=== RECORDS FOR THE EXERCISE ===

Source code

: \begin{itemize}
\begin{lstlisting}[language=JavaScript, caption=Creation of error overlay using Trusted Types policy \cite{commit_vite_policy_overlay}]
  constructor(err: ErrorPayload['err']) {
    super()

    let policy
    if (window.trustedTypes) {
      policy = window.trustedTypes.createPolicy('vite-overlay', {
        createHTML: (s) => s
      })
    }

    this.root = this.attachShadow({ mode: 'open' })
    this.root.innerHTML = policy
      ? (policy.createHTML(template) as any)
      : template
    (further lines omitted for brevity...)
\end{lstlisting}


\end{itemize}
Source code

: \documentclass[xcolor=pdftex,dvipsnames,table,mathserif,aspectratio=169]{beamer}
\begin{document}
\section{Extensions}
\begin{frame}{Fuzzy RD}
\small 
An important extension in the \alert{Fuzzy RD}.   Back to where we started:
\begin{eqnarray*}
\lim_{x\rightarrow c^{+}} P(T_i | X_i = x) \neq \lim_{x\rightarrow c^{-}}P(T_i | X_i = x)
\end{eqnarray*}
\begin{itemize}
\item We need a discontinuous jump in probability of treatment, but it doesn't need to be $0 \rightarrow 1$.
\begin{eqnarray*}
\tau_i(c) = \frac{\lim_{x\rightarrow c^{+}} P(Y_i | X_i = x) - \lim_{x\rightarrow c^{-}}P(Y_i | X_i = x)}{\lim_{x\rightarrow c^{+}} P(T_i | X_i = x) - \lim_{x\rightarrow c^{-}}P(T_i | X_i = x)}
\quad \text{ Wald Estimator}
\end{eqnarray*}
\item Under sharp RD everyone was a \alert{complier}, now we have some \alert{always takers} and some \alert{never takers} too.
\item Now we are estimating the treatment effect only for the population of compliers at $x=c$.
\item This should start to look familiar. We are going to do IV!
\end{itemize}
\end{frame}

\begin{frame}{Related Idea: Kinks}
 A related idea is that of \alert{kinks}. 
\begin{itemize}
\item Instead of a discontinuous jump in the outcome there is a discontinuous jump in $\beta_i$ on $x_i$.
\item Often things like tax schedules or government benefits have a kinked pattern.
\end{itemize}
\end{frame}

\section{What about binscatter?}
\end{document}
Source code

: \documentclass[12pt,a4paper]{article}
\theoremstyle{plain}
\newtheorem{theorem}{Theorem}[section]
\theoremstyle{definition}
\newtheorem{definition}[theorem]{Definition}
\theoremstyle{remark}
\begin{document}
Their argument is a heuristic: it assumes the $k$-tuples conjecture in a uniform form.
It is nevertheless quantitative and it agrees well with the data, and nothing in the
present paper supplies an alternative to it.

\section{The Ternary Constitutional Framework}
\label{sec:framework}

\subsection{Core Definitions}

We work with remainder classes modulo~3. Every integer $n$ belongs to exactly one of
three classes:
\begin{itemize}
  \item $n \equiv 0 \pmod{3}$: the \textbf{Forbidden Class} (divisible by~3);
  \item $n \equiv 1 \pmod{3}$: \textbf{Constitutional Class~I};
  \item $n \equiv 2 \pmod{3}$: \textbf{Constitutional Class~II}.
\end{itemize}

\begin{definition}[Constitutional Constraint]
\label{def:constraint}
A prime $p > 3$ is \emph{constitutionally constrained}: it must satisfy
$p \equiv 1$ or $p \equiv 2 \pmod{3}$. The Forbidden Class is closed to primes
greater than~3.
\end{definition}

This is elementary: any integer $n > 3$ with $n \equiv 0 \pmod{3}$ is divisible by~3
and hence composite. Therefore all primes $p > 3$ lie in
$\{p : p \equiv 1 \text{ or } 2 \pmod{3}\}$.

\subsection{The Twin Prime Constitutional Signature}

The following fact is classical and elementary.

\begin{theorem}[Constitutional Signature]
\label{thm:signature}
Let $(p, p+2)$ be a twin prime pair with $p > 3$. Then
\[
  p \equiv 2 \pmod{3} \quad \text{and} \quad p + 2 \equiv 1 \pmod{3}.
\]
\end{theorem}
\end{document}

===

WHAT IS NEEDED: Return the full listing. Leave every word as it stands.

RESULT:
Source code

: \begin{itemize}
\begin{lstlisting}[language=JavaScript, caption=Creation of error overlay using Trusted Types policy \cite{commit_vite_policy_overlay}]
  constructor(err: ErrorPayload['err']) {
    super()

    let policy
    if (window.trustedTypes) {
      policy = window.trustedTypes.createPolicy('vite-overlay', {
        createHTML: (s) => s
      })
    }

    this.root = this.attachShadow({ mode: 'open' })
    this.root.innerHTML = policy
      ? (policy.createHTML(template) as any)
      : template
    (further lines omitted for brevity...)
\end{lstlisting}


\end{itemize}
Source code

: \documentclass[xcolor=pdftex,dvipsnames,table,mathserif,aspectratio=169]{beamer}
\begin{document}
\section{Extensions}
\begin{frame}{Fuzzy RD}
\small 
An important extension in the \alert{Fuzzy RD}.   Back to where we started:
\begin{eqnarray*}
\lim_{x\rightarrow c^{+}} P(T_i | X_i = x) \neq \lim_{x\rightarrow c^{-}}P(T_i | X_i = x)
\end{eqnarray*}
\begin{itemize}
\item We need a discontinuous jump in probability of treatment, but it doesn't need to be $0 \rightarrow 1$.
\begin{eqnarray*}
\tau_i(c) = \frac{\lim_{x\rightarrow c^{+}} P(Y_i | X_i = x) - \lim_{x\rightarrow c^{-}}P(Y_i | X_i = x)}{\lim_{x\rightarrow c^{+}} P(T_i | X_i = x) - \lim_{x\rightarrow c^{-}}P(T_i | X_i = x)}
\quad \text{ Wald Estimator}
\end{eqnarray*}
\item Under sharp RD everyone was a \alert{complier}, now we have some \alert{always takers} and some \alert{never takers} too.
\item Now we are estimating the treatment effect only for the population of compliers at $x=c$.
\item This should start to look familiar. We are going to do IV!
\end{itemize}
\end{frame}

\begin{frame}{Related Idea: Kinks}
 A related idea is that of \alert{kinks}. 
\begin{itemize}
\item Instead of a discontinuous jump in the outcome there is a discontinuous jump in $\beta_i$ on $x_i$.
\item Often things like tax schedules or government benefits have a kinked pattern.
\end{itemize}
\end{frame}

\section{What about binscatter?}
\end{document}
Source code

: \documentclass[12pt,a4paper]{article}
\theoremstyle{plain}
\newtheorem{theorem}{Theorem}[section]
\theoremstyle{definition}
\newtheorem{definition}[theorem]{Definition}
\theoremstyle{remark}
\begin{document}
Their argument is a heuristic: it assumes the $k$-tuples conjecture in a uniform form.
It is nevertheless quantitative and it agrees well with the data, and nothing in the
present paper supplies an alternative to it.

\section{The Ternary Constitutional Framework}
\label{sec:framework}

\subsection{Core Definitions}

We work with remainder classes modulo~3. Every integer $n$ belongs to exactly one of
three classes:
\begin{itemize}
  \item $n \equiv 0 \pmod{3}$: the \textbf{Forbidden Class} (divisible by~3);
  \item $n \equiv 1 \pmod{3}$: \textbf{Constitutional Class~I};
  \item $n \equiv 2 \pmod{3}$: \textbf{Constitutional Class~II}.
\end{itemize}

\begin{definition}[Constitutional Constraint]
\label{def:constraint}
A prime $p > 3$ is \emph{constitutionally constrained}: it must satisfy
$p \equiv 1$ or $p \equiv 2 \pmod{3}$. The Forbidden Class is closed to primes
greater than~3.
\end{definition}

This is elementary: any integer $n > 3$ with $n \equiv 0 \pmod{3}$ is divisible by~3
and hence composite. Therefore all primes $p > 3$ lie in
$\{p : p \equiv 1 \text{ or } 2 \pmod{3}\}$.

\subsection{The Twin Prime Constitutional Signature}

The following fact is classical and elementary.

\begin{theorem}[Constitutional Signature]
\label{thm:signature}
Let $(p, p+2)$ be a twin prime pair with $p > 3$. Then
\[
  p \equiv 2 \pmod{3} \quad \text{and} \quad p + 2 \equiv 1 \pmod{3}.
\]
\end{theorem}
\end{document}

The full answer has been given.